Your notations are inconsistent : phi_x= is a function (of the single argument t), therefore, so is dphi_x, and so is 1/2*m*omega^2*phi_x(t)^2 + 1/2*m*dphi_x^2.(Similarly, p_x is a function (of the single variable t).) eqTest is therefore a function (of the single variable t`) whose value is an equation.

On the other hand, 1/2*m*omega^2*phi_x(t)^2 + 1/2*p_x^2/m us a symbolic expression ; therefore eqTest_wished" is an equation.
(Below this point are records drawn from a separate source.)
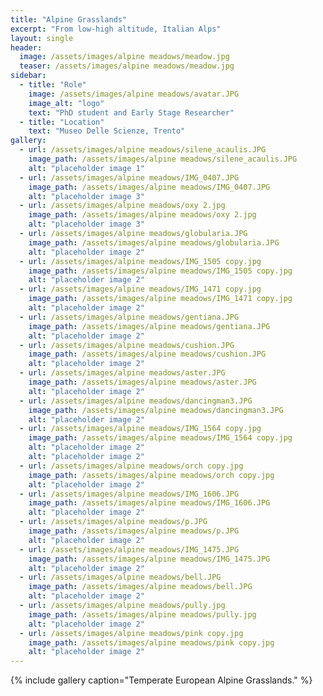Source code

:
 ```yaml
---
title: "Alpine Grasslands"
excerpt: "From low-high altitude, Italian Alps"
layout: single
header:
  image: /assets/images/alpine meadows/meadow.jpg
  teaser: /assets/images/alpine meadows/meadow.jpg
sidebar:
  - title: "Role"
    image: /assets/images/alpine meadows/avatar.JPG
    image_alt: "logo"
    text: "PhD student and Early Stage Researcher"
  - title: "Location"
    text: "Museo Delle Scienze, Trento"
gallery:
  - url: /assets/images/alpine meadows/silene_acaulis.JPG
    image_path: /assets/images/alpine meadows/silene_acaulis.JPG
    alt: "placeholder image 1"
  - url: /assets/images/alpine meadows/IMG_0407.JPG
    image_path: /assets/images/alpine meadows/IMG_0407.JPG
    alt: "placeholder image 3"
  - url: /assets/images/alpine meadows/oxy 2.jpg
    image_path: /assets/images/alpine meadows/oxy 2.jpg
    alt: "placeholder image 3"  
  - url: /assets/images/alpine meadows/globularia.JPG
    image_path: /assets/images/alpine meadows/globularia.JPG
    alt: "placeholder image 2"
  - url: /assets/images/alpine meadows/IMG_1505 copy.jpg
    image_path: /assets/images/alpine meadows/IMG_1505 copy.jpg
    alt: "placeholder image 2"
  - url: /assets/images/alpine meadows/IMG_1471 copy.jpg
    image_path: /assets/images/alpine meadows/IMG_1471 copy.jpg
    alt: "placeholder image 2"
  - url: /assets/images/alpine meadows/gentiana.JPG
    image_path: /assets/images/alpine meadows/gentiana.JPG
    alt: "placeholder image 2"
  - url: /assets/images/alpine meadows/cushion.JPG
    image_path: /assets/images/alpine meadows/cushion.JPG
    alt: "placeholder image 2"
  - url: /assets/images/alpine meadows/aster.JPG
    image_path: /assets/images/alpine meadows/aster.JPG
    alt: "placeholder image 2"  
  - url: /assets/images/alpine meadows/dancingman3.JPG
    image_path: /assets/images/alpine meadows/dancingman3.JPG
    alt: "placeholder image 2"
  - url: /assets/images/alpine meadows/IMG_1564 copy.jpg
    image_path: /assets/images/alpine meadows/IMG_1564 copy.jpg
    alt: "placeholder image 2"
    alt: "placeholder image 2"
  - url: /assets/images/alpine meadows/orch copy.jpg
    image_path: /assets/images/alpine meadows/orch copy.jpg
    alt: "placeholder image 2"
  - url: /assets/images/alpine meadows/IMG_1606.JPG
    image_path: /assets/images/alpine meadows/IMG_1606.JPG
    alt: "placeholder image 2"
  - url: /assets/images/alpine meadows/p.JPG
    image_path: /assets/images/alpine meadows/p.JPG
    alt: "placeholder image 2"
  - url: /assets/images/alpine meadows/IMG_1475.JPG
    image_path: /assets/images/alpine meadows/IMG_1475.JPG
    alt: "placeholder image 2"
  - url: /assets/images/alpine meadows/bell.JPG
    image_path: /assets/images/alpine meadows/bell.JPG
    alt: "placeholder image 2"
  - url: /assets/images/alpine meadows/pully.jpg
    image_path: /assets/images/alpine meadows/pully.jpg
    alt: "placeholder image 2" 
  - url: /assets/images/alpine meadows/pink copy.jpg
    image_path: /assets/images/alpine meadows/pink copy.jpg
    alt: "placeholder image 2" 
---
```




{% include gallery caption="Temperate European Alpine Grasslands." %}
One notes, BTW, that E is a variable, whereas E(t) has no proper meaning (it turns out that E(t) has a meaning in "raw" Sage, left as an exercise for the reader...).

It is therefore extremely difficult for the reader to guess, suppose, postulate or otherwise divine what you are trying to accomplish...

Please clarify your thoughts...

Emmanuel Charpentier gravatar imageEmmanuel Charpentier ( 2020-12-16 14:53:59 +0100 )edit

Thanks @ortollj for simplifying the question with respect to the initial version.

I simplified it a little bit more by removing unused variables from the initial variable declaration.

I also changed phi_x using latex_name so that its plain text name has no \ but it still displays nicely as $\phi_x$ when typeset.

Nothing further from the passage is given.